[Plain-text document sources]
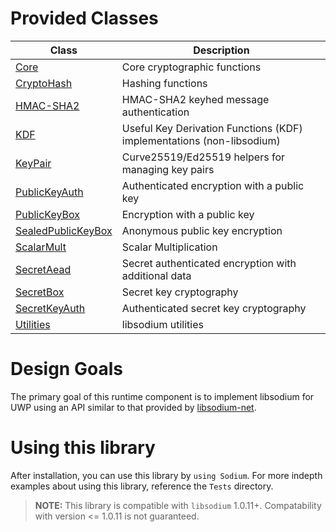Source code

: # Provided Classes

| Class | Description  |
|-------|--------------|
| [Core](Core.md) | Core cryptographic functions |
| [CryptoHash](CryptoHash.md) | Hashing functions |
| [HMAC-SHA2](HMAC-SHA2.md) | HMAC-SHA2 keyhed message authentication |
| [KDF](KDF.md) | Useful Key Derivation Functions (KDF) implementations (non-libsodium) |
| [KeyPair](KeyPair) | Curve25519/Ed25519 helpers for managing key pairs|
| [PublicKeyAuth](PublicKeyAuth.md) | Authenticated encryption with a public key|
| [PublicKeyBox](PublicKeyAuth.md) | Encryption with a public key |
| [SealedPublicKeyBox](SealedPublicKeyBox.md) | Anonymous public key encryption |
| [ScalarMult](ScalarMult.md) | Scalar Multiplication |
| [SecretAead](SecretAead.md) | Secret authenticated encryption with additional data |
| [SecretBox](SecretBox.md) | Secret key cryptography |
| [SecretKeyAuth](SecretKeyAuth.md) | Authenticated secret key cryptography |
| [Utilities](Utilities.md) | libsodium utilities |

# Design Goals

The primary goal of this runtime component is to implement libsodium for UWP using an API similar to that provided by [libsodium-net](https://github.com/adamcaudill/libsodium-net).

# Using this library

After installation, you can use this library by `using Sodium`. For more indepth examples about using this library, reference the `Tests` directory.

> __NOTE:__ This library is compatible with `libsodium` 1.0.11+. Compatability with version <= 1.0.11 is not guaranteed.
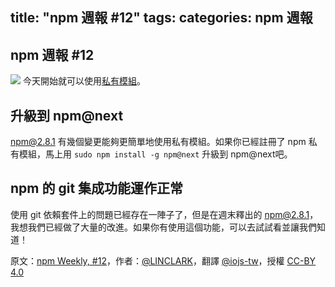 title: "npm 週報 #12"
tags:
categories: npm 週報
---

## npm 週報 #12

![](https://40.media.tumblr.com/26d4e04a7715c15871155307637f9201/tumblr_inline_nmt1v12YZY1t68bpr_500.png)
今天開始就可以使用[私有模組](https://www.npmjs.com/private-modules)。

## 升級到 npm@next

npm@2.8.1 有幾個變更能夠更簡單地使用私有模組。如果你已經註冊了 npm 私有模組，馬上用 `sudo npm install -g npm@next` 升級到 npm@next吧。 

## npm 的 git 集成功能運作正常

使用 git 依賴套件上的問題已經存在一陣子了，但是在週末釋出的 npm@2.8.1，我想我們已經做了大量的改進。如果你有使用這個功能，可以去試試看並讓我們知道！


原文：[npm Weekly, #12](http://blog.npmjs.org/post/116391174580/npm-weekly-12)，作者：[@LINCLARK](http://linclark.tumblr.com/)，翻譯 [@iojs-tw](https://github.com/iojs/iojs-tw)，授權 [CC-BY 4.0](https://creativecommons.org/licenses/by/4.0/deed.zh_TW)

### Work item
With the pictures omitted, give every line above again exactly.

### Response
Source code

: # Provided Classes

| Class | Description  |
|-------|--------------|
| [Core](Core.md) | Core cryptographic functions |
| [CryptoHash](CryptoHash.md) | Hashing functions |
| [HMAC-SHA2](HMAC-SHA2.md) | HMAC-SHA2 keyhed message authentication |
| [KDF](KDF.md) | Useful Key Derivation Functions (KDF) implementations (non-libsodium) |
| [KeyPair](KeyPair) | Curve25519/Ed25519 helpers for managing key pairs|
| [PublicKeyAuth](PublicKeyAuth.md) | Authenticated encryption with a public key|
| [PublicKeyBox](PublicKeyAuth.md) | Encryption with a public key |
| [SealedPublicKeyBox](SealedPublicKeyBox.md) | Anonymous public key encryption |
| [ScalarMult](ScalarMult.md) | Scalar Multiplication |
| [SecretAead](SecretAead.md) | Secret authenticated encryption with additional data |
| [SecretBox](SecretBox.md) | Secret key cryptography |
| [SecretKeyAuth](SecretKeyAuth.md) | Authenticated secret key cryptography |
| [Utilities](Utilities.md) | libsodium utilities |

# Design Goals

The primary goal of this runtime component is to implement libsodium for UWP using an API similar to that provided by [libsodium-net](https://github.com/adamcaudill/libsodium-net).

# Using this library

After installation, you can use this library by `using Sodium`. For more indepth examples about using this library, reference the `Tests` directory.

> __NOTE:__ This library is compatible with `libsodium` 1.0.11+. Compatability with version <= 1.0.11 is not guaranteed.
 title: "npm 週報 #12"
tags:
categories: npm 週報
---

## npm 週報 #12

![](https://40.media.tumblr.com/26d4e04a7715c15871155307637f9201/tumblr_inline_nmt1v12YZY1t68bpr_500.png)
今天開始就可以使用[私有模組](https://www.npmjs.com/private-modules)。

## 升級到 npm@next

npm@2.8.1 有幾個變更能夠更簡單地使用私有模組。如果你已經註冊了 npm 私有模組，馬上用 `sudo npm install -g npm@next` 升級到 npm@next吧。 

## npm 的 git 集成功能運作正常

使用 git 依賴套件上的問題已經存在一陣子了，但是在週末釋出的 npm@2.8.1，我想我們已經做了大量的改進。如果你有使用這個功能，可以去試試看並讓我們知道！


原文：[npm Weekly, #12](http://blog.npmjs.org/post/116391174580/npm-weekly-12)，作者：[@LINCLARK](http://linclark.tumblr.com/)，翻譯 [@iojs-tw](https://github.com/iojs/iojs-tw)，授權 [CC-BY 4.0](https://creativecommons.org/licenses/by/4.0/deed.zh_TW)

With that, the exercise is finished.